* **Exercise objective**: The string "return" appears in some lines of the entries that follow; copy each such line.

* **Records for this task**:
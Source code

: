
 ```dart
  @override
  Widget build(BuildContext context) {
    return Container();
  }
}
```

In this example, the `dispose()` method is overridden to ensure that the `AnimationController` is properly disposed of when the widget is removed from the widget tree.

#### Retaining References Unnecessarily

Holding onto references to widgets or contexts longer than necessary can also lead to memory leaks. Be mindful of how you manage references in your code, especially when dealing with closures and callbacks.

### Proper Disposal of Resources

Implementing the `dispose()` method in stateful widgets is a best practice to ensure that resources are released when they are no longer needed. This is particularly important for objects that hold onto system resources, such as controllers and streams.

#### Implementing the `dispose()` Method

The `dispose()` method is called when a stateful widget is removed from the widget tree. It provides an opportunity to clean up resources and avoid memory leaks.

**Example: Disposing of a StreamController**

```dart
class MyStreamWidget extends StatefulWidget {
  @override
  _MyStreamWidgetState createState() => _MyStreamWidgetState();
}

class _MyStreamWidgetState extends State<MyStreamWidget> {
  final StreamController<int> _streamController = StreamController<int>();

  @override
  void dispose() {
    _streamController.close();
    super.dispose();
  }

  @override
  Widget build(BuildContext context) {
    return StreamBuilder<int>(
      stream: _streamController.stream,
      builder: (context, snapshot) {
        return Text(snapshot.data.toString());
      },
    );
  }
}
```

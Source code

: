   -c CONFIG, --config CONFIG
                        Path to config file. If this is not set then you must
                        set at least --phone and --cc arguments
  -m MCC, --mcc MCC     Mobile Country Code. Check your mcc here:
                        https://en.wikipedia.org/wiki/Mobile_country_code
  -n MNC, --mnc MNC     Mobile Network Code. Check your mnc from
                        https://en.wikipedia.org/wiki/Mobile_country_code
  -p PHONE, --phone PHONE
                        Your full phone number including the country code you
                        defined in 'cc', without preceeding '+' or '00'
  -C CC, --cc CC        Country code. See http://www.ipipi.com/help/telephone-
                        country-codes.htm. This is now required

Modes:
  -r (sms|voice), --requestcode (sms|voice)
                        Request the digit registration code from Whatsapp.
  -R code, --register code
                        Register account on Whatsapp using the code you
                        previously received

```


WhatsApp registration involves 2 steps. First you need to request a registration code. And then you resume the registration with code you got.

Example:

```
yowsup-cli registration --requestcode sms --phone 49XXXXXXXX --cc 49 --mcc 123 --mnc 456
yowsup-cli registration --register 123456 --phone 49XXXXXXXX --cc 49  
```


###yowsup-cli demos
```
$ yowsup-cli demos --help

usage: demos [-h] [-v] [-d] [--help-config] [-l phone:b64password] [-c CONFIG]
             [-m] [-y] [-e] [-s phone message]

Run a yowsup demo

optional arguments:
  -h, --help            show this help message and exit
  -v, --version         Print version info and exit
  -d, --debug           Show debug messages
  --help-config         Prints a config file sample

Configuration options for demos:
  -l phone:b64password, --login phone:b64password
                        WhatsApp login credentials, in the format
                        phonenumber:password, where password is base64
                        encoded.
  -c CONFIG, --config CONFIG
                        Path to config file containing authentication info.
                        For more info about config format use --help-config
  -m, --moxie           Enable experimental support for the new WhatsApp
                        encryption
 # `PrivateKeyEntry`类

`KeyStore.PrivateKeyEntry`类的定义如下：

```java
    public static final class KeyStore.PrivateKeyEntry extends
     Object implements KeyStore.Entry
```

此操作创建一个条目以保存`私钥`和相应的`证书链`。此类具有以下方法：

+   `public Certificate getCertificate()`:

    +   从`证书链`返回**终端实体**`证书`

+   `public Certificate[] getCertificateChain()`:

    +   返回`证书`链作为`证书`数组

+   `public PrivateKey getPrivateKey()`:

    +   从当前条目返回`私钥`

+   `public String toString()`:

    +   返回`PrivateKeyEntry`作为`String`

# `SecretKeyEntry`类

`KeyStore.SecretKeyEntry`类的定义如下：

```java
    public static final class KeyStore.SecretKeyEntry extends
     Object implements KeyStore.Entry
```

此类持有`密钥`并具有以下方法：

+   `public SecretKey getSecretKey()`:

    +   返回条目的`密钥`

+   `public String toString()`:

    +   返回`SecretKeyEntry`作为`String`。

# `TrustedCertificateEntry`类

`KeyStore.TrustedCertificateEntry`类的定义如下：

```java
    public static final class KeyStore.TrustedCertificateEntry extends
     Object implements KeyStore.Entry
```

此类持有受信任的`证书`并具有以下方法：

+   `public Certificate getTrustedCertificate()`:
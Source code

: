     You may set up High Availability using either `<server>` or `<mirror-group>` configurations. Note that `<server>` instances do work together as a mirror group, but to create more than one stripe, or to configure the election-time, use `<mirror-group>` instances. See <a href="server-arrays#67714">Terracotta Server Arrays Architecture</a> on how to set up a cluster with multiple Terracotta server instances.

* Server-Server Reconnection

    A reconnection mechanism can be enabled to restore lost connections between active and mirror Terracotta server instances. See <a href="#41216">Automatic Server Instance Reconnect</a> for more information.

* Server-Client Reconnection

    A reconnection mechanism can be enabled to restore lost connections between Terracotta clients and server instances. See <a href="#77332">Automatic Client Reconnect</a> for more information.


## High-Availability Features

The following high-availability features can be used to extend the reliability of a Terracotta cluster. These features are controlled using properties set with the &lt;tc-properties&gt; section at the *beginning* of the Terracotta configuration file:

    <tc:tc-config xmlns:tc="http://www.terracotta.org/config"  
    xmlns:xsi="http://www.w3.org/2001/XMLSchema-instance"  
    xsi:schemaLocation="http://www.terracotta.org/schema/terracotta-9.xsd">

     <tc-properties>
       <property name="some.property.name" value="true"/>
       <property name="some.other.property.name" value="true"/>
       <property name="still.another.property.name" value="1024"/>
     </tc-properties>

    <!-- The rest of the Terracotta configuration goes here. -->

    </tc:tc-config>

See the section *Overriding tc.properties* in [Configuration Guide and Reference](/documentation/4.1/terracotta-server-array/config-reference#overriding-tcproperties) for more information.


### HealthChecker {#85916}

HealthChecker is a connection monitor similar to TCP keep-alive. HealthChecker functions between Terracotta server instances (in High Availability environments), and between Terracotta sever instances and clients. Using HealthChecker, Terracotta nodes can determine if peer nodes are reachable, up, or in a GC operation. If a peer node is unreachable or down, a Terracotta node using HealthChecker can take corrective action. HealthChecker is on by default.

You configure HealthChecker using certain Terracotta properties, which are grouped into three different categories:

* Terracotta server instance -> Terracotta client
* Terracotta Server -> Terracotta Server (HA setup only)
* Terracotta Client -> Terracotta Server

* **Answer for the task**:
    return Container();
    return StreamBuilder<int>(
        return Text(snapshot.data.toString());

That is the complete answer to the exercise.